Go through the data below and copy it exactly, skipping every picture.

Segment Open

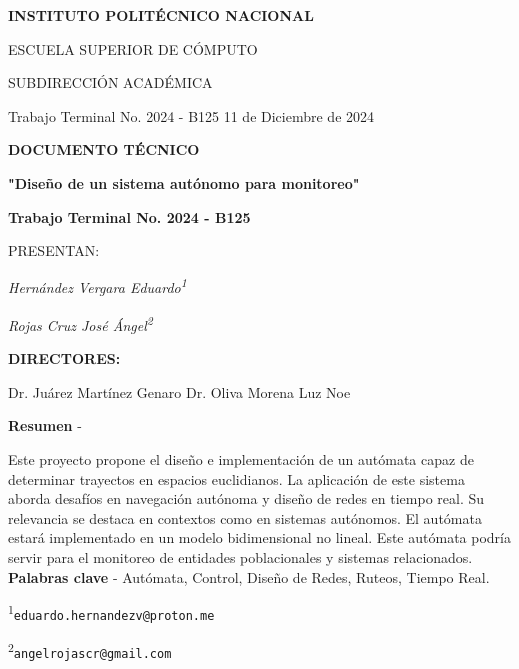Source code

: \begin{titlepage}
    \centering
    {\bfseries\Large INSTITUTO POLIT\'ECNICO NACIONAL \par}
    {\scshape\large ESCUELA SUPERIOR DE C\'OMPUTO \par}
    {\scshape\large SUBDIRECCI\'ON ACAD\'EMICA \par}
    \vspace{1cm}
    
    \begin{flushleft}
        Trabajo Terminal No. 2024 - B125 \hfill 11 de Diciembre de 2024
    \end{flushleft}
    \vspace{1cm}

    {\bfseries\LARGE DOCUMENTO T\'ECNICO \par}
    \vspace{0.5cm}
    {\bfseries\large \textbf{"Dise\~no de un sistema aut\'onomo para monitoreo"} \par}
    \vspace{0.5cm}
    \textbf{Trabajo Terminal No. 2024 - B125 } \par
    \vspace{1cm}

    PRESENTAN: \par
    \vspace{0.5cm}
    \textit{Hern\'andez Vergara Eduardo\textsuperscript{1}} \par
    \textit{Rojas Cruz Jos\'e \'Angel\textsuperscript{2}} \par
    \vspace{0.5cm}

    \textbf{DIRECTORES:} \par
    \vspace{0.5cm}
    Dr. Ju\'arez Mart\'inez Genaro \hfill Dr. Oliva Morena Luz Noe \par
    \vspace{1cm}

    \textbf{Resumen} - \par Este proyecto propone el dise\~no e implementaci\'on de un aut\'omata
        capaz de determinar trayectos en espacios euclidianos. La aplicaci\'on de este sistema 
        aborda desaf\'ios en navegaci\'on aut\'onoma y dise\~no de redes en tiempo real.
        Su relevancia se destaca en contextos como en sistemas aut\'onomos. El aut\'omata
        estar\'a implementado en un modelo bidimensional no lineal. Este aut\'omata podr\'ia 
        servir para el monitoreo de entidades poblacionales y sistemas relacionados.
    \vskip 0.5cm    
    \textbf{Palabras clave} - Aut\'omata, Control, Dise\~no de Redes, Ruteos, Tiempo Real.

    \begin{flushleft}
        \textsuperscript{1}\texttt{eduardo.hernandezv@proton.me} \par
        \textsuperscript{2}\texttt{angelrojascr@gmail.com}
    \end{flushleft}
\end{titlepage}
\newpage
\thispagestyle{empty}
\mbox{} %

Segment Closed

▶ [Task result]
Source code

: \begin{titlepage}
    \centering
    {\bfseries\Large INSTITUTO POLIT\'ECNICO NACIONAL \par}
    {\scshape\large ESCUELA SUPERIOR DE C\'OMPUTO \par}
    {\scshape\large SUBDIRECCI\'ON ACAD\'EMICA \par}
    \vspace{1cm}
    
    \begin{flushleft}
        Trabajo Terminal No. 2024 - B125 \hfill 11 de Diciembre de 2024
    \end{flushleft}
    \vspace{1cm}

    {\bfseries\LARGE DOCUMENTO T\'ECNICO \par}
    \vspace{0.5cm}
    {\bfseries\large \textbf{"Dise\~no de un sistema aut\'onomo para monitoreo"} \par}
    \vspace{0.5cm}
    \textbf{Trabajo Terminal No. 2024 - B125 } \par
    \vspace{1cm}

    PRESENTAN: \par
    \vspace{0.5cm}
    \textit{Hern\'andez Vergara Eduardo\textsuperscript{1}} \par
    \textit{Rojas Cruz Jos\'e \'Angel\textsuperscript{2}} \par
    \vspace{0.5cm}

    \textbf{DIRECTORES:} \par
    \vspace{0.5cm}
    Dr. Ju\'arez Mart\'inez Genaro \hfill Dr. Oliva Morena Luz Noe \par
    \vspace{1cm}

    \textbf{Resumen} - \par Este proyecto propone el dise\~no e implementaci\'on de un aut\'omata
        capaz de determinar trayectos en espacios euclidianos. La aplicaci\'on de este sistema 
        aborda desaf\'ios en navegaci\'on aut\'onoma y dise\~no de redes en tiempo real.
        Su relevancia se destaca en contextos como en sistemas aut\'onomos. El aut\'omata
        estar\'a implementado en un modelo bidimensional no lineal. Este aut\'omata podr\'ia 
        servir para el monitoreo de entidades poblacionales y sistemas relacionados.
    \vskip 0.5cm    
    \textbf{Palabras clave} - Aut\'omata, Control, Dise\~no de Redes, Ruteos, Tiempo Real.

    \begin{flushleft}
        \textsuperscript{1}\texttt{eduardo.hernandezv@proton.me} \par
        \textsuperscript{2}\texttt{angelrojascr@gmail.com}
    \end{flushleft}
\end{titlepage}
\newpage
\thispagestyle{empty}
\mbox{} %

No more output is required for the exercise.